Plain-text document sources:
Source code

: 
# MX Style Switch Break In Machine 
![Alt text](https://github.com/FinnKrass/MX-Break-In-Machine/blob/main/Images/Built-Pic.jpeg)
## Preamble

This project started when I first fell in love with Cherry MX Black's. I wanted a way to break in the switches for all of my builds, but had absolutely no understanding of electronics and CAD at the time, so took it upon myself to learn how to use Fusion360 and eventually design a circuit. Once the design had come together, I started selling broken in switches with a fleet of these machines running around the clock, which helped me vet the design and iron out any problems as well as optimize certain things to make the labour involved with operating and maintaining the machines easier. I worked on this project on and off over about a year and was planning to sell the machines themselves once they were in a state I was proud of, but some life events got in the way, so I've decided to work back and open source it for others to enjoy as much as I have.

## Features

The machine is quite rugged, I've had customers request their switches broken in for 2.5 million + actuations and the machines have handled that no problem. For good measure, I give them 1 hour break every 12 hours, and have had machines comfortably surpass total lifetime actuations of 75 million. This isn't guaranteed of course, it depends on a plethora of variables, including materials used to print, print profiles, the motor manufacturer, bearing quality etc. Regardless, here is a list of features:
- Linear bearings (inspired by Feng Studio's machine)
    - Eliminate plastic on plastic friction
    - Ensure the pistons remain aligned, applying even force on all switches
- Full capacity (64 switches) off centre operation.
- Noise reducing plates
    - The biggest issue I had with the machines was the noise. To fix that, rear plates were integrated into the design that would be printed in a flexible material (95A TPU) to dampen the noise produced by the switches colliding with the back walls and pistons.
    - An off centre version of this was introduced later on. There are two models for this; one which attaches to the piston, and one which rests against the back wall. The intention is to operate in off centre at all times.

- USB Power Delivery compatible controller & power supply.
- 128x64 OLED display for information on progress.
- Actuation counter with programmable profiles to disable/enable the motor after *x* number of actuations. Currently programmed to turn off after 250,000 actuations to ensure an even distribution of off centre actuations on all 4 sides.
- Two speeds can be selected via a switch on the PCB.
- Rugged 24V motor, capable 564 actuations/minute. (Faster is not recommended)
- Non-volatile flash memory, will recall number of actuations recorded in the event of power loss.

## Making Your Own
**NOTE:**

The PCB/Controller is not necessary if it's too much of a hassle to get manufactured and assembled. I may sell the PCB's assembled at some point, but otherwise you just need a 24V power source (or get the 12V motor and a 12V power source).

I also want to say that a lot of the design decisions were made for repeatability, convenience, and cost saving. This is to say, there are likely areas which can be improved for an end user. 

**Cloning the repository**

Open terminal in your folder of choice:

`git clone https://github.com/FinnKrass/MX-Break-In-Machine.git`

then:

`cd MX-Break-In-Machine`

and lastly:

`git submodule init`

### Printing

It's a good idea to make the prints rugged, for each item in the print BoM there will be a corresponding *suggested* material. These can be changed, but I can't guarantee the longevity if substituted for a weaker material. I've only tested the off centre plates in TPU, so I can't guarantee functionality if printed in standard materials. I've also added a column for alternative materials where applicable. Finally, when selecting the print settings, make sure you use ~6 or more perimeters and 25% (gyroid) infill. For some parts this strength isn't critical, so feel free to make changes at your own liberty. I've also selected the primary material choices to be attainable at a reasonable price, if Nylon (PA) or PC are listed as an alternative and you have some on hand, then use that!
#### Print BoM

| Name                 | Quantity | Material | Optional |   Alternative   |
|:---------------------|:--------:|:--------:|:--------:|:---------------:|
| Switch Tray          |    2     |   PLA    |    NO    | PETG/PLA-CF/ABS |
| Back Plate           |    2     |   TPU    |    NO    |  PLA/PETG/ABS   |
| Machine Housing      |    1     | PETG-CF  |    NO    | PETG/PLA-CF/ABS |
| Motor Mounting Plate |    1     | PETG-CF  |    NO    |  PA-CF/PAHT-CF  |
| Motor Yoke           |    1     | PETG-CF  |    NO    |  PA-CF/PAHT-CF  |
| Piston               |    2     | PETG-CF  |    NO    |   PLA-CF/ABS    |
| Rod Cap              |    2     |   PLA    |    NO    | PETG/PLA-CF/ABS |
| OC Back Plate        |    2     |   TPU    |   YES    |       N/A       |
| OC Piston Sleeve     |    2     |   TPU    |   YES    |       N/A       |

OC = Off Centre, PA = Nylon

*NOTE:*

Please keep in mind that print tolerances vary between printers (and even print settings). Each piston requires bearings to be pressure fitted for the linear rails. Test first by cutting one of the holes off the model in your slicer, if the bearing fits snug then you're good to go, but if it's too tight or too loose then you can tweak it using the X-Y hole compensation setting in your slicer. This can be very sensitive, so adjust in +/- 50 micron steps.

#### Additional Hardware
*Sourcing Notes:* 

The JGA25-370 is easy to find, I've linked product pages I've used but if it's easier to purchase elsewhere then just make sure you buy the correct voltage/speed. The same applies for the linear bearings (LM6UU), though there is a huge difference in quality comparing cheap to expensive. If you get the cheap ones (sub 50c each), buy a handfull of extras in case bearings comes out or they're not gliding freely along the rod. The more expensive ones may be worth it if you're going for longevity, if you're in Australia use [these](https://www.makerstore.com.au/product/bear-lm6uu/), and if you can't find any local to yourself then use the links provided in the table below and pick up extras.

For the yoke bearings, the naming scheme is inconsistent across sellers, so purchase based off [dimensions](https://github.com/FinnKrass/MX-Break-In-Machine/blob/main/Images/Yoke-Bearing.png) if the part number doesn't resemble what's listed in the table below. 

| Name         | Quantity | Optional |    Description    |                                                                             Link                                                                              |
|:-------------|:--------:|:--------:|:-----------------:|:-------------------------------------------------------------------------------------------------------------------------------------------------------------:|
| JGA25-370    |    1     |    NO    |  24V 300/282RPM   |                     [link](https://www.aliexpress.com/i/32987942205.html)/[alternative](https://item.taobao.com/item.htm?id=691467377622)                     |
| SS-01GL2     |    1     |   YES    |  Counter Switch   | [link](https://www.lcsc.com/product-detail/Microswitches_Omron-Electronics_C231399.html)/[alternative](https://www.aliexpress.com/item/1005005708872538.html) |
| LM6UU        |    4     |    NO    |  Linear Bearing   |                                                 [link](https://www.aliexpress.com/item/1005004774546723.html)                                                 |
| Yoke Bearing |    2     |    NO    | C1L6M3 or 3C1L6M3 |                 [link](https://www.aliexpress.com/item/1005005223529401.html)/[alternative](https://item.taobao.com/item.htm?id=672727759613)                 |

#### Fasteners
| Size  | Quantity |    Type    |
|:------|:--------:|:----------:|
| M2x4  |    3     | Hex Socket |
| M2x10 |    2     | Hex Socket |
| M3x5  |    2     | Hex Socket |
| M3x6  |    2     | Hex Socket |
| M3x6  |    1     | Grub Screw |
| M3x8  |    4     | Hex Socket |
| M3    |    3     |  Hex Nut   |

Exercise
In the records, how many lines have the word "PAHT" in them? Only the number is needed.

Task response
2